- _Source texts of formatted documents_:
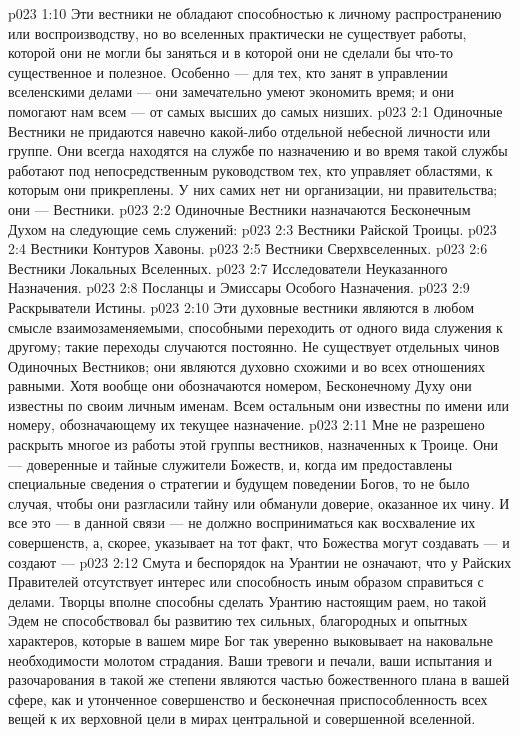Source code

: \vs p023 1:10 \pc Эти вестники не обладают способностью к личному распространению или воспроизводству, но во вселенных практически не существует работы, которой они не могли бы заняться и в которой они не сделали бы что\hyp{}то существенное и полезное. Особенно --- для тех, кто занят в управлении вселенскими делами --- они замечательно умеют экономить время; и они помогают нам всем --- от самых высших до самых низших.
\vs p023 2:1 Одиночные Вестники не придаются навечно какой\hyp{}либо отдельной небесной личности или группе. Они всегда находятся на службе по назначению и во время такой службы работают под непосредственным руководством тех, кто управляет областями, к которым они прикреплены. У них самих нет ни организации, ни правительства; они ---  Вестники.
\vs p023 2:2 \pc Одиночные Вестники назначаются Бесконечным Духом на следующие семь служений:
\vs p023 2:3 \bibnobreakspace Вестники Райской Троицы.
\vs p023 2:4 \bibnobreakspace Вестники Контуров Хавоны.
\vs p023 2:5 \bibnobreakspace Вестники Сверхвселенных.
\vs p023 2:6 \bibnobreakspace Вестники Локальных Вселенных.
\vs p023 2:7 \bibnobreakspace Исследователи Неуказанного Назначения.
\vs p023 2:8 \bibnobreakspace Посланцы и Эмиссары Особого Назначения.
\vs p023 2:9 \bibnobreakspace Раскрыватели Истины.
\vs p023 2:10 \pc Эти духовные вестники являются в любом смысле взаимозаменяемыми, способными переходить от одного вида служения к другому; такие переходы случаются постоянно. Не существует отдельных чинов Одиночных Вестников; они являются духовно схожими и во всех отношениях равными. Хотя вообще они обозначаются номером, Бесконечному Духу они известны по своим личным именам. Всем остальным они известны по имени или номеру, обозначающему их текущее назначение.
\vs p023 2:11 \pc {}\bibnobreakspace {} Мне не разрешено раскрыть многое из работы этой группы вестников, назначенных к Троице. Они --- доверенные и тайные служители Божеств, и, когда им предоставлены специальные сведения о стратегии и будущем поведении Богов, то не было случая, чтобы они разгласили тайну или обманули доверие, оказанное их чину. И все это --- в данной связи --- не должно восприниматься как восхваление их совершенств, а, скорее, указывает на тот факт, что Божества могут создавать --- и создают --- 
\vs p023 2:12 Смута и беспорядок на Урантии не означают, что у Райских Правителей отсутствует интерес или способность иным образом справиться с делами. Творцы вполне способны сделать Урантию настоящим раем, но такой Эдем не способствовал бы развитию тех сильных, благородных и опытных характеров, которые в вашем мире Бог так уверенно выковывает на наковальне необходимости молотом страдания. Ваши тревоги и печали, ваши испытания и разочарования в такой же степени являются частью божественного плана в вашей сфере, как и утонченное совершенство и бесконечная приспособленность всех вещей к их верховной цели в мирах центральной и совершенной вселенной.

- _TASK PROMPT_: Reproduce the lines above, beginning at the line with "2:9 \bibnobreakspace Раскрыватели Истины." and stopping after the line with "их текущее назначение.", exactly as they are.

- _RESULT OF THE TASK_:
\vs p023 2:9 \bibnobreakspace Раскрыватели Истины.
\vs p023 2:10 \pc Эти духовные вестники являются в любом смысле взаимозаменяемыми, способными переходить от одного вида служения к другому; такие переходы случаются постоянно. Не существует отдельных чинов Одиночных Вестников; они являются духовно схожими и во всех отношениях равными. Хотя вообще они обозначаются номером, Бесконечному Духу они известны по своим личным именам. Всем остальным они известны по имени или номеру, обозначающему их текущее назначение.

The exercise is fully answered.